# DATA TO PROCESS:
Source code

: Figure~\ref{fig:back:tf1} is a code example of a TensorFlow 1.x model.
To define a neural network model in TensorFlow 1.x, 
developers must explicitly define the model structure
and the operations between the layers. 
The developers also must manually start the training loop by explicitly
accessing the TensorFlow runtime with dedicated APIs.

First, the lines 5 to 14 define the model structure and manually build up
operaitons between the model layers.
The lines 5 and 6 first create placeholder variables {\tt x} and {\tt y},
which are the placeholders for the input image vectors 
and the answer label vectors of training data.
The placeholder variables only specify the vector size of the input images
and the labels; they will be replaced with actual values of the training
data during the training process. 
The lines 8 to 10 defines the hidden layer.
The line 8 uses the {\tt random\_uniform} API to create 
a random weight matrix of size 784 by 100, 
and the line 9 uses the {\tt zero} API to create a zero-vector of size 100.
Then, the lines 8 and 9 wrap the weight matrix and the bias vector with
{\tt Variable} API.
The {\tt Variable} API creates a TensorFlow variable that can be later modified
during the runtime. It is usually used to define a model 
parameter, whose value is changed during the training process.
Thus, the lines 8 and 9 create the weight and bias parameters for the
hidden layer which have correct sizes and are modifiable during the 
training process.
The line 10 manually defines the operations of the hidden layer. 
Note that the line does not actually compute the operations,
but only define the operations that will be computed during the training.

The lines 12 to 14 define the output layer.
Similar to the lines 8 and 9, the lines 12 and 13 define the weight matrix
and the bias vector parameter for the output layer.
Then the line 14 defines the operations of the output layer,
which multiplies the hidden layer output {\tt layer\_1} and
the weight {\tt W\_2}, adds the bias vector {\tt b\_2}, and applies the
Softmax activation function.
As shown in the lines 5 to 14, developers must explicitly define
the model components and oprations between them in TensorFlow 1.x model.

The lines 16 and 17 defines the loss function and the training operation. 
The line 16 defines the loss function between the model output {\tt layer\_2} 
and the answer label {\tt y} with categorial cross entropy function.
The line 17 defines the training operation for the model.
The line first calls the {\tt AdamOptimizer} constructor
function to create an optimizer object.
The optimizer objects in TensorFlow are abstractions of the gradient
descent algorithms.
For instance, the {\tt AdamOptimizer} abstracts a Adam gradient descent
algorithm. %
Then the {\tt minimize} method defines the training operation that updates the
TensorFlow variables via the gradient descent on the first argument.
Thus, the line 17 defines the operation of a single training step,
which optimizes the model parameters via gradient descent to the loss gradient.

# REQUIREMENT:
Your task for the entries above: copy exactly the span starting with the line with "Thus, the lines" and going on through the line with "but only define", both lines included, and nothing else.

# RESULT FOR THIS TASK:
Thus, the lines 8 and 9 create the weight and bias parameters for the
hidden layer which have correct sizes and are modifiable during the 
training process.
The line 10 manually defines the operations of the hidden layer. 
Note that the line does not actually compute the operations,
but only define the operations that will be computed during the training.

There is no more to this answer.